▶ Task instructions: Exact reproduction, images excluded: write out the records below.

-------

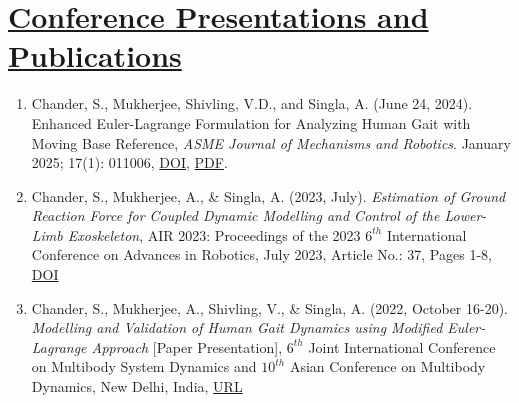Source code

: \section{\underline{Conference Presentations and Publications}}
\begin{enumerate}
	\item Chander, S., Mukherjee, Shivling, V.D., and Singla, A. (June 24, 2024). Enhanced Euler-Lagrange Formulation for Analyzing Human Gait with Moving Base Reference, \emph{ASME Journal of Mechanisms and Robotics}. January 2025; 17(1): 011006, \href{https://doi.org/10.1115/1.4065520}{\large DOI}, \href{https://average-engineer.github.io/Projects-Website-Ashutosh-Mukherjee/Resources/JMR-24-1049.pdf}{\large PDF}.
	\item Chander, S., Mukherjee, A., \& Singla, A. (2023, July). \emph{Estimation of Ground Reaction Force for Coupled Dynamic Modelling and Control of the Lower-Limb Exoskeleton}, AIR 2023: Proceedings of the 2023 $6^{th}$ International Conference on Advances in Robotics, July 2023, Article No.: 37, Pages 1-8, \href{https://doi.org/10.1145/3610419.3610456  }{\large{DOI}}
	\item Chander, S., Mukherjee, A., Shivling, V., \& Singla, A. (2022, October 16-20). \emph{Modelling and Validation of Human Gait Dynamics using Modified Euler-Lagrange Approach} [Paper Presentation], $6^{th}$ Joint International Conference on Multibody System Dynamics and $10^{th}$ Asian Conference on Multibody Dynamics, New Delhi, India, \href{http://imsdacmd2020.iitd.ac.in/web-abstracts/pdf/WEB_ABSTRACTS/IMSDACMD2020_219.pdf}{\large{URL}}
\end{enumerate}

-------

▶ Answer to the exercise:
Source code

: \section{\underline{Conference Presentations and Publications}}
\begin{enumerate}
	\item Chander, S., Mukherjee, Shivling, V.D., and Singla, A. (June 24, 2024). Enhanced Euler-Lagrange Formulation for Analyzing Human Gait with Moving Base Reference, \emph{ASME Journal of Mechanisms and Robotics}. January 2025; 17(1): 011006, \href{https://doi.org/10.1115/1.4065520}{\large DOI}, \href{https://average-engineer.github.io/Projects-Website-Ashutosh-Mukherjee/Resources/JMR-24-1049.pdf}{\large PDF}.
	\item Chander, S., Mukherjee, A., \& Singla, A. (2023, July). \emph{Estimation of Ground Reaction Force for Coupled Dynamic Modelling and Control of the Lower-Limb Exoskeleton}, AIR 2023: Proceedings of the 2023 $6^{th}$ International Conference on Advances in Robotics, July 2023, Article No.: 37, Pages 1-8, \href{https://doi.org/10.1145/3610419.3610456  }{\large{DOI}}
	\item Chander, S., Mukherjee, A., Shivling, V., \& Singla, A. (2022, October 16-20). \emph{Modelling and Validation of Human Gait Dynamics using Modified Euler-Lagrange Approach} [Paper Presentation], $6^{th}$ Joint International Conference on Multibody System Dynamics and $10^{th}$ Asian Conference on Multibody Dynamics, New Delhi, India, \href{http://imsdacmd2020.iitd.ac.in/web-abstracts/pdf/WEB_ABSTRACTS/IMSDACMD2020_219.pdf}{\large{URL}}
\end{enumerate}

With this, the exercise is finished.